II Si le roi avait espéré que ces députés du Tiers état, issus d’un suffrage universel d’ignorants, n’oseraient rien entreprendre de sérieux contre le despotisme, il fut bientôt désabusé.

La cour croyait sans doute que ces élus de tant de peuples divers, porteurs de mandats vagues ou discordants, souvent chargés de faire prévaloir des privilèges locaux, de province ou de ville, seraient irrémédiablement divisés par des tendances particularistes, et que, par exemple, entre ces Provençaux et ces Bretons, entre cette nation provençale et cette nation bretonne, il y aurait rivalité et querelle. Et les cahiers faisaient prévoir ces divisions.

Il arriva au contraire que, réunis dans une même salle, à Versailles, pendant ce long piétinement sur place qui dura du 5 mai 1789 au milieu du mois suivant, il se forma parmi ces députés du Tiers un esprit de corps. Mieux que cela : à se regarder, à se parler, à se toucher la main, ces mandataires de peuples différents se sentirent citoyens d’une seule nation, Français avant tout, — et ils le dirent, et on le vit, et le sentiment d’un patriotisme unitaire commença à se répandre en France.

Cette nation, apparue tout à coup dans la salle des Menus, était une et avait une volonté : se gouverner par elle-même.

Le roi se sentit menacé, en tant que roi d’ancien régime. La Noblesse et le haut Clergé se sentirent menacés, en tant que privilégiés d’ancien régime. La Noblesse et la Couronne, jadis ennemies, se réconcilièrent aussitôt, sans pourparlers, sans phrases, sans dire pourquoi : le danger commun les rapprocha.

Un roi intelligent, qui eût hérité de l’esprit de Henri IV, se fût dégagé des embrassements dangereux de sa « fidèle noblesse », pour faire d’urgence à ses « fidèles communes » les concessions nécessaires, et rester roi à la mode nouvelle, autrement roi, mais roi tout de même, et même roi plus puissant qu’auparavant, appuyé qu’il eût été sur le peuple, sur la nation.
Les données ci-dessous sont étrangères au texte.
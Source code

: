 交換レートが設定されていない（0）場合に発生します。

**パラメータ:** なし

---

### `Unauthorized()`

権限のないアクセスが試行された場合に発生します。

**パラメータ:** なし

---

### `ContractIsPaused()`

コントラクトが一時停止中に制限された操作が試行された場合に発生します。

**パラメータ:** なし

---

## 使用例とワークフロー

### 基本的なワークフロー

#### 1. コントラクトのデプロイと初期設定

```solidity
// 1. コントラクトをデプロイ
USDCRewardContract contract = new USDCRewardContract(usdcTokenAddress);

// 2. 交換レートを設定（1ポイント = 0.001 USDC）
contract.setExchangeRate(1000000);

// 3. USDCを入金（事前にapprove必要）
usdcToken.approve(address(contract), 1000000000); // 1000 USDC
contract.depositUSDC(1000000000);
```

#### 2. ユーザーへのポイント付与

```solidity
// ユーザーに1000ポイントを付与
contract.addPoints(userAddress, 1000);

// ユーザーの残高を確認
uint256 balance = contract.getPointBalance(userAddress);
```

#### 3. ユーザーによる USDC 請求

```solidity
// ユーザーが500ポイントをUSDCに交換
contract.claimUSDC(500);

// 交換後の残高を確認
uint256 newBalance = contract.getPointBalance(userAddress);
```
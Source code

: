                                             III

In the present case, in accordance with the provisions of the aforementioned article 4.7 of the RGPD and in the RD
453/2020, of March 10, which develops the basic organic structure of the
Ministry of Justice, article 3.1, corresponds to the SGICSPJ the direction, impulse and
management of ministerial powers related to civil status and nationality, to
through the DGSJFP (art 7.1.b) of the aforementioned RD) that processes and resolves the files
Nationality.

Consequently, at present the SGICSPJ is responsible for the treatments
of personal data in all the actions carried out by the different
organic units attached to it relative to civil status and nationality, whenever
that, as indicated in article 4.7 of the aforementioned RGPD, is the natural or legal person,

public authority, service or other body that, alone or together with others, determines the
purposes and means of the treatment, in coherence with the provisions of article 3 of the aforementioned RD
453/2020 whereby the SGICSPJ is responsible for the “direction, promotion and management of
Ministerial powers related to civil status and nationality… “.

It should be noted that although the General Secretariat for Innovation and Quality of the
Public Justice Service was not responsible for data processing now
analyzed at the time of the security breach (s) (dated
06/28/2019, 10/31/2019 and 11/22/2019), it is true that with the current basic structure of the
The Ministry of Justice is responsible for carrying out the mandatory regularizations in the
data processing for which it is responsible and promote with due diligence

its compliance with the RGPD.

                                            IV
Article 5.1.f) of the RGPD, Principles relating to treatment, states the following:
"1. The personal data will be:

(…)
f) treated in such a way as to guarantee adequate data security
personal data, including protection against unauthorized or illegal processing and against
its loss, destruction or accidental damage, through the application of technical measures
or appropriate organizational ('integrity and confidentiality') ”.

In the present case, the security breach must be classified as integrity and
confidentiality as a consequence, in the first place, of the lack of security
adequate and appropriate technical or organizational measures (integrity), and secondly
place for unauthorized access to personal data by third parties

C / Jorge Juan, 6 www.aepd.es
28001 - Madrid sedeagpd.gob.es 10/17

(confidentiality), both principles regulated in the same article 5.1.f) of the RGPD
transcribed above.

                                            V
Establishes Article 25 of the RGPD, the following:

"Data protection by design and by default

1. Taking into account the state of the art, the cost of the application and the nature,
La cour entraîna Louis XVI dans une alliance avec l’ancien régime, qui devait perdre la royauté.

Dès le début, par un cérémonial humiliant, il avait blessé le Tiers état, qui venait à lui plein d’amour.

D’autre part, ses premières paroles avaient été pour se démentir lui-même et désavouer ses promesses de réforme, le programme royal contenu dans le Résultat du Conseil du 27 décembre 1788, où il avait approuvé les principes et les vues du rapport de Necker, c’est-à-dire toute une révolution pacifique et réglée, qui, opérée à temps, eût pu empêcher la révolution violente et hasardeuse[1]. Officiellement, c’était là l’opinion,

  1. Voir mon étude sur le Programme royal aux élections de 1789, dans mes Études et leçons sur la Révolution française, première série, p. 41 à 54.